SOURCE MATERIAL section start
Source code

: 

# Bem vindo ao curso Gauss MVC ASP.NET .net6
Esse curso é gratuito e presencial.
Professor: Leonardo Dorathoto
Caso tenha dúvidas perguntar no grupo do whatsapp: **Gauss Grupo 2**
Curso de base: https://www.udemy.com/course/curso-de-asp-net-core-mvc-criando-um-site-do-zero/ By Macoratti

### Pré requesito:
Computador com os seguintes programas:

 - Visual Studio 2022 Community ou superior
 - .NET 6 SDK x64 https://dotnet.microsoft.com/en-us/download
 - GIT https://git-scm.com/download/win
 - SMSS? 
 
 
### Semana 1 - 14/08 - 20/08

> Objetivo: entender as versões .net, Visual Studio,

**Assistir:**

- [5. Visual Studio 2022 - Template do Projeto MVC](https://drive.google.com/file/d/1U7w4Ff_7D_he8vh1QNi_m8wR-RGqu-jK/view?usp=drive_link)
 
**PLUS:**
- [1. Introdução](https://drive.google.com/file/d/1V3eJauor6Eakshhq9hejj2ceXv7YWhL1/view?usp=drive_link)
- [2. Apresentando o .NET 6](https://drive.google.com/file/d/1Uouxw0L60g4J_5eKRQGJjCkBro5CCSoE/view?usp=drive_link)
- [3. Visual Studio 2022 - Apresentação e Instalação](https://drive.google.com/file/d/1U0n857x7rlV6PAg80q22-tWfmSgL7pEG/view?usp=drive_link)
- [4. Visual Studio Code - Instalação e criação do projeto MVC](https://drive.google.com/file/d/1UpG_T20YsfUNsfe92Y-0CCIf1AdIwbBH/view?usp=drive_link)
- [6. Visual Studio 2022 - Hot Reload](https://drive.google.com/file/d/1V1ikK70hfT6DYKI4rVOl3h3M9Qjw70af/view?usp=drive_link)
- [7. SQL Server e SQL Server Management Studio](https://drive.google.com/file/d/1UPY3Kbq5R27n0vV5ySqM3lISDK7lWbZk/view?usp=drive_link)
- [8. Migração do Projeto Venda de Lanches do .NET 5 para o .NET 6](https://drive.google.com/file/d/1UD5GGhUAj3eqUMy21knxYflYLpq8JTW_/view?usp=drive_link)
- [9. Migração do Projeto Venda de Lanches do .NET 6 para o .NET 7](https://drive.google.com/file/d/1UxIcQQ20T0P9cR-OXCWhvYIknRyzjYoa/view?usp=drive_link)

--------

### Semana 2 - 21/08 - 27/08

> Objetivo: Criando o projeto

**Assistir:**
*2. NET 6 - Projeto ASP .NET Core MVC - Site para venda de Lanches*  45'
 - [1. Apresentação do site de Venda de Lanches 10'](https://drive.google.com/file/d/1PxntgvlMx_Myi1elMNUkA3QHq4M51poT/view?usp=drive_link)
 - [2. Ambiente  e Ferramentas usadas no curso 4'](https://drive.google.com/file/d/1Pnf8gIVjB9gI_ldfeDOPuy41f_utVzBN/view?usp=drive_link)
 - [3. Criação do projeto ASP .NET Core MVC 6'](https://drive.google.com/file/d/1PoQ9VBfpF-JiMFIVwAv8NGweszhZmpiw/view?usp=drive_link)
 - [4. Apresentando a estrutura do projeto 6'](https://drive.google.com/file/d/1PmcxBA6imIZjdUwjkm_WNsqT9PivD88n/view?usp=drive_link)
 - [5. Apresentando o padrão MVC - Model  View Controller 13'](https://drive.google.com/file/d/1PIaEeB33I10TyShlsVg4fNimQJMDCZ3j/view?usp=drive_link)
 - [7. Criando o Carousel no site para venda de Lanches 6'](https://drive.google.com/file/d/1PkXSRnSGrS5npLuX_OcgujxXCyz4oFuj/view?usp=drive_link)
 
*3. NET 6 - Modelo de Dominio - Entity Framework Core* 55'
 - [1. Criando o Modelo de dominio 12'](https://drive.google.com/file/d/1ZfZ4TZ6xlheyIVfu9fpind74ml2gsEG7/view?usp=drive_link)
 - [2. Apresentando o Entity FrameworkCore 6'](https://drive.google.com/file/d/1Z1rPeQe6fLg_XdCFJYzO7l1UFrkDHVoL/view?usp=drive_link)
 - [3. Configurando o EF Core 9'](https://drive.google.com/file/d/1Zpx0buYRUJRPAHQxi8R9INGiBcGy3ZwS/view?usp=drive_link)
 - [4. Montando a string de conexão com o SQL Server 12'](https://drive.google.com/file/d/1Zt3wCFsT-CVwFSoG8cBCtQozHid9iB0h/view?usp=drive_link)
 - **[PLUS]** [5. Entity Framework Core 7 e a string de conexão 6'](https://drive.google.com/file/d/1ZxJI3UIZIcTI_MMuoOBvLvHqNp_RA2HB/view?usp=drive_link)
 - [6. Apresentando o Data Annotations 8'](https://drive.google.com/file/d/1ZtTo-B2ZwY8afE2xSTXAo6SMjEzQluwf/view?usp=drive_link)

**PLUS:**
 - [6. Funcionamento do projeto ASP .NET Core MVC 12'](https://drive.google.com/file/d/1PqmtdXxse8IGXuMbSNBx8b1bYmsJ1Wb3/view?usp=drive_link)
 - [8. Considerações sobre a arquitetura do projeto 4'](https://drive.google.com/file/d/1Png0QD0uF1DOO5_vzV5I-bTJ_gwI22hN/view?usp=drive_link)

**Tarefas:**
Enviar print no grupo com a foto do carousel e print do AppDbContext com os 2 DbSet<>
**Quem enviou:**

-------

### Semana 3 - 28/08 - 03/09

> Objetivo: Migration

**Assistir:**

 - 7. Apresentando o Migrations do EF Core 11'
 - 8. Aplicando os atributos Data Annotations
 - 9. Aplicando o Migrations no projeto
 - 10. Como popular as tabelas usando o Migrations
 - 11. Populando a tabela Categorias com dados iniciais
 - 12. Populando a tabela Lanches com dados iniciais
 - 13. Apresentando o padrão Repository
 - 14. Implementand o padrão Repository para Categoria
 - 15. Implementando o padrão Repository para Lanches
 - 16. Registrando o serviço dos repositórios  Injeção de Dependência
SOURCE MATERIAL section end
PROBLEM STATEMENT:
Return, from the entries, each line that holds "Gauss".

EXPECTED OUTPUT:
# Bem vindo ao curso Gauss MVC ASP.NET .net6
Caso tenha dúvidas perguntar no grupo do whatsapp: **Gauss Grupo 2**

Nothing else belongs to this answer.